When I click the mapped function key, it will call the action, the action then calls the preset. And what do you know a hotkey to a brush.

I would repeat these steps for each of the brush hotkeys I want to set up, each time mapping a different Tool Preset to a different Function key.

Questions, comments or suggestions on or about this tip are more then welcome.
~David René.

06 June 2006, 04:31 AM
Go David! Its wonderful to see you put this up.

06 June 2006, 04:31 AM
Tutorial on the amazing photoshop paintbrush coming soon! yum yum

06 June 2006, 04:36 AM
Tutorials on layers and channels coming soon ;)

06 June 2006, 07:57 AM

This is great! Thanks so much for this first Tutorial, I am sure that many will benefit from this as well as from your future Tutorials here in this thread! :thumbsup:

Cheers, :)


06 June 2006, 08:20 AM
Amazing Idea- this is really what anatomy forum still needs :) And a great resource for beginners. I remember how I struggled with photoshop a few years back when just starting. This kind of thread would have been gold.

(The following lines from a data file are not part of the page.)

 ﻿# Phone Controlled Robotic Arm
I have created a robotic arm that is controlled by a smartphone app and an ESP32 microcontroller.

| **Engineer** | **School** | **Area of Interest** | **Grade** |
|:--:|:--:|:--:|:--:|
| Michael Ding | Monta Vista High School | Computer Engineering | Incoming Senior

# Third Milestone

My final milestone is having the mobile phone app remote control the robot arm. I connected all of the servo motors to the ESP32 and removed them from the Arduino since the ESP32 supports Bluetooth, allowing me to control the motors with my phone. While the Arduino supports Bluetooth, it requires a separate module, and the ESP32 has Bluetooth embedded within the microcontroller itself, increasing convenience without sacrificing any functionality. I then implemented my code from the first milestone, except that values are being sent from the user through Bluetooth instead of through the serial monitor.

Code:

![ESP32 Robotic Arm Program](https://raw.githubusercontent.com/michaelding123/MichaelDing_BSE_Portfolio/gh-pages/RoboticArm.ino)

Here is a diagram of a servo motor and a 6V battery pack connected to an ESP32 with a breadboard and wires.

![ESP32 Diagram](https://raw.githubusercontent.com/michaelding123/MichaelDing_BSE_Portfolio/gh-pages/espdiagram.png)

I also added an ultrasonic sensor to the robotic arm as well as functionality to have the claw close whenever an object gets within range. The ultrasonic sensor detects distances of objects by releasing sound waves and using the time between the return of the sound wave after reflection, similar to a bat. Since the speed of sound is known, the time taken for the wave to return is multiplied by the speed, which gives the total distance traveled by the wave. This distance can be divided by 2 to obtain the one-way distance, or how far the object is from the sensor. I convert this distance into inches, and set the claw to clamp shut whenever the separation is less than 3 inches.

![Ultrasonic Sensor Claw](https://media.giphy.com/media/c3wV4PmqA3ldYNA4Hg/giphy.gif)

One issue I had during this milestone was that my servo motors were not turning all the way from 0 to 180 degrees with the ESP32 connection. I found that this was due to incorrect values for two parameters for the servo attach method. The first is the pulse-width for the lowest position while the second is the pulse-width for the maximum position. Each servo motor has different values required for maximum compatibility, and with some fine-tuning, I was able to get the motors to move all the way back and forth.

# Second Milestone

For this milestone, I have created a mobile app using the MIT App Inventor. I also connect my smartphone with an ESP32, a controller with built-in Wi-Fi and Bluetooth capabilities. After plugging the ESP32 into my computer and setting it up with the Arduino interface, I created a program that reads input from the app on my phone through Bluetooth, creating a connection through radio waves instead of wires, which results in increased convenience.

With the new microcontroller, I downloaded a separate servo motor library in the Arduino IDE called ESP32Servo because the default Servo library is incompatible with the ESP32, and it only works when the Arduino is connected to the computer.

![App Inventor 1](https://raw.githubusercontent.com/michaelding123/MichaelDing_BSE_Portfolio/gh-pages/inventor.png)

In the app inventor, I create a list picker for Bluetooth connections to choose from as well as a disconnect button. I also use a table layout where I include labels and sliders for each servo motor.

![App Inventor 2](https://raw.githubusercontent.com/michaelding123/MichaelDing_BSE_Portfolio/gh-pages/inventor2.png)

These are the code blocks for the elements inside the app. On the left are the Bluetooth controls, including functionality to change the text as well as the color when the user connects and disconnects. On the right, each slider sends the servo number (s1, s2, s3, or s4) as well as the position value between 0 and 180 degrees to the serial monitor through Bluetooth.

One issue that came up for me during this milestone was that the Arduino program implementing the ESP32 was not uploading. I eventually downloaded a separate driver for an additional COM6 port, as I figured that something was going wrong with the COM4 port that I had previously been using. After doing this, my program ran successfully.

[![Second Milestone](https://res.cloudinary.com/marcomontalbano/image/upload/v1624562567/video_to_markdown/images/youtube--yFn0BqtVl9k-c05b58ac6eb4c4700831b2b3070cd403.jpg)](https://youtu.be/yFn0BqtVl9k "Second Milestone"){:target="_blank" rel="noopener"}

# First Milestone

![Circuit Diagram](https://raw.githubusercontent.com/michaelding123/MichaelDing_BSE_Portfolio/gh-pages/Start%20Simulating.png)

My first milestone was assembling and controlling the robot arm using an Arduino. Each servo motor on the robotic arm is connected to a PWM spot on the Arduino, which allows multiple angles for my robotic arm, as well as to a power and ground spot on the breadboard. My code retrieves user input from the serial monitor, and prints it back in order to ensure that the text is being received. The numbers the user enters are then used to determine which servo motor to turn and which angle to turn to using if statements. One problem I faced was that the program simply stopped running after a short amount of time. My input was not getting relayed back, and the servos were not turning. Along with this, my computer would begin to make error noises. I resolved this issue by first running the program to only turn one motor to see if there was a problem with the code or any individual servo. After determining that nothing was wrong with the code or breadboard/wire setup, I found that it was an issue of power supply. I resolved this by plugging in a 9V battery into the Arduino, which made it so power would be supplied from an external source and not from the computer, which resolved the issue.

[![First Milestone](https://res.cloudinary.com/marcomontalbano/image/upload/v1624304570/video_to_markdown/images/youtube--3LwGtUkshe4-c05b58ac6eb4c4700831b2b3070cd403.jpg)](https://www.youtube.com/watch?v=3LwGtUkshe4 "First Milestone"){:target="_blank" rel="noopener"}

I might throw in a tutorial or two when I have the time :)



06 June 2006, 09:00 AM
Great idea and an important new subscription for me...:thumbsup:

Will there be application-specific tutorials for Painter, also?

06 June 2006, 09:50 AM
Frack, I thought this was going up a little later. Guess I gotta get cracking on the various masking tools/techniques.

First one's up, lemme know if it needs revising/clarifying:
Quick Mask Tutorial (

06 June 2006, 01:18 PM
Matt and Teck,

Looking forward to seeing your tuts! :) I've advertised this thread, I have a feeling that people will be expressing an interest in this for quite a while. :)



06 June 2006, 02:56 PM
Wow, I had no idea about the action function -- my fave brush hotkeys, here I come!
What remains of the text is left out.